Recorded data

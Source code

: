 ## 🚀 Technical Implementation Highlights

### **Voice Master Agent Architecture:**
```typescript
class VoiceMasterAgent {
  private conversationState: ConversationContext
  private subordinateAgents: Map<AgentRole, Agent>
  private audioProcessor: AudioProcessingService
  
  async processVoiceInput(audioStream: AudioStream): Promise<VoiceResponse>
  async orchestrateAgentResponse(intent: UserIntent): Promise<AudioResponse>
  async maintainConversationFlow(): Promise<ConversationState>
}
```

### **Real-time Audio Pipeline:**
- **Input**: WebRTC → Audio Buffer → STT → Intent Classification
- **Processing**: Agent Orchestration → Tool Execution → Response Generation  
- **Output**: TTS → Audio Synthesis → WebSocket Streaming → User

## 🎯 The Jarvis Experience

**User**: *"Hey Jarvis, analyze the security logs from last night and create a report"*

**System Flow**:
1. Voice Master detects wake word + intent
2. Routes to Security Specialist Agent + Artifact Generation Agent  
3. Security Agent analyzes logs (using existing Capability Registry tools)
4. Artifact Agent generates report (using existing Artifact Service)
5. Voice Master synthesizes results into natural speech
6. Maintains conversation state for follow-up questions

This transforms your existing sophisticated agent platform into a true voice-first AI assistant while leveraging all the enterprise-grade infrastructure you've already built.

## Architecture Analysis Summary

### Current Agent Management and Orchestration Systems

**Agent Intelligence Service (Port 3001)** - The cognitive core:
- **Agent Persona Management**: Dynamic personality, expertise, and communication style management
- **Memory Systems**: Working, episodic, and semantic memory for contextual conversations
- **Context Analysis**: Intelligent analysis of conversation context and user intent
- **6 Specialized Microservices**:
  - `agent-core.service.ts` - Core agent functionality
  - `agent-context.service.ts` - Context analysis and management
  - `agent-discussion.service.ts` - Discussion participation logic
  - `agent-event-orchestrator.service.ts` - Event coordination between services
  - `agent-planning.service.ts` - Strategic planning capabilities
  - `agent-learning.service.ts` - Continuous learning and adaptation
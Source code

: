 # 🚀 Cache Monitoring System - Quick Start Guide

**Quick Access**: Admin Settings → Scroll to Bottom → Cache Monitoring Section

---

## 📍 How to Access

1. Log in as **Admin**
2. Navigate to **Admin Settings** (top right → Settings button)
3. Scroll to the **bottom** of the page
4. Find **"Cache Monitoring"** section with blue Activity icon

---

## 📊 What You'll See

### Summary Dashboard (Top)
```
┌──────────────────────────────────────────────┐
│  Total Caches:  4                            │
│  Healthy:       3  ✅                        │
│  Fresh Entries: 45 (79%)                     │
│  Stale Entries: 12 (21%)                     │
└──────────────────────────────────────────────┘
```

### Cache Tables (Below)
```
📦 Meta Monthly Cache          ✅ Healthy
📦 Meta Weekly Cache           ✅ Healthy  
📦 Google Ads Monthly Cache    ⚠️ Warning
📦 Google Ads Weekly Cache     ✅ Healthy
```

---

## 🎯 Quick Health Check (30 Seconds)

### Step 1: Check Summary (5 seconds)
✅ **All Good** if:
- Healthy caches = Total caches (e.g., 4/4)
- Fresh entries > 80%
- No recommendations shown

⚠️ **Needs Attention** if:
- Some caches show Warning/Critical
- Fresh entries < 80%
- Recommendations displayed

[Work to be completed]:
Would you reproduce all of the data exactly, without a single alteration?

[Output for this task]:
Source code

: ## 🚀 Technical Implementation Highlights

### **Voice Master Agent Architecture:**
```typescript
class VoiceMasterAgent {
  private conversationState: ConversationContext
  private subordinateAgents: Map<AgentRole, Agent>
  private audioProcessor: AudioProcessingService
  
  async processVoiceInput(audioStream: AudioStream): Promise<VoiceResponse>
  async orchestrateAgentResponse(intent: UserIntent): Promise<AudioResponse>
  async maintainConversationFlow(): Promise<ConversationState>
}
```

### **Real-time Audio Pipeline:**
- **Input**: WebRTC → Audio Buffer → STT → Intent Classification
- **Processing**: Agent Orchestration → Tool Execution → Response Generation  
- **Output**: TTS → Audio Synthesis → WebSocket Streaming → User

## 🎯 The Jarvis Experience

**User**: *"Hey Jarvis, analyze the security logs from last night and create a report"*

**System Flow**:
1. Voice Master detects wake word + intent
2. Routes to Security Specialist Agent + Artifact Generation Agent  
3. Security Agent analyzes logs (using existing Capability Registry tools)
4. Artifact Agent generates report (using existing Artifact Service)
5. Voice Master synthesizes results into natural speech
6. Maintains conversation state for follow-up questions

This transforms your existing sophisticated agent platform into a true voice-first AI assistant while leveraging all the enterprise-grade infrastructure you've already built.

## Architecture Analysis Summary

### Current Agent Management and Orchestration Systems

**Agent Intelligence Service (Port 3001)** - The cognitive core:
- **Agent Persona Management**: Dynamic personality, expertise, and communication style management
- **Memory Systems**: Working, episodic, and semantic memory for contextual conversations
- **Context Analysis**: Intelligent analysis of conversation context and user intent
- **6 Specialized Microservices**:
  - `agent-core.service.ts` - Core agent functionality
  - `agent-context.service.ts` - Context analysis and management
  - `agent-discussion.service.ts` - Discussion participation logic
  - `agent-event-orchestrator.service.ts` - Event coordination between services
  - `agent-planning.service.ts` - Strategic planning capabilities
  - `agent-learning.service.ts` - Continuous learning and adaptation
Source code

: # 🚀 Cache Monitoring System - Quick Start Guide

**Quick Access**: Admin Settings → Scroll to Bottom → Cache Monitoring Section

---

## 📍 How to Access

1. Log in as **Admin**
2. Navigate to **Admin Settings** (top right → Settings button)
3. Scroll to the **bottom** of the page
4. Find **"Cache Monitoring"** section with blue Activity icon

---

## 📊 What You'll See

### Summary Dashboard (Top)
```
┌──────────────────────────────────────────────┐
│  Total Caches:  4                            │
│  Healthy:       3  ✅                        │
│  Fresh Entries: 45 (79%)                     │
│  Stale Entries: 12 (21%)                     │
└──────────────────────────────────────────────┘
```

### Cache Tables (Below)
```
📦 Meta Monthly Cache          ✅ Healthy
📦 Meta Weekly Cache           ✅ Healthy  
📦 Google Ads Monthly Cache    ⚠️ Warning
📦 Google Ads Weekly Cache     ✅ Healthy
```

---

## 🎯 Quick Health Check (30 Seconds)

### Step 1: Check Summary (5 seconds)
✅ **All Good** if:
- Healthy caches = Total caches (e.g., 4/4)
- Fresh entries > 80%
- No recommendations shown

⚠️ **Needs Attention** if:
- Some caches show Warning/Critical
- Fresh entries < 80%
- Recommendations displayed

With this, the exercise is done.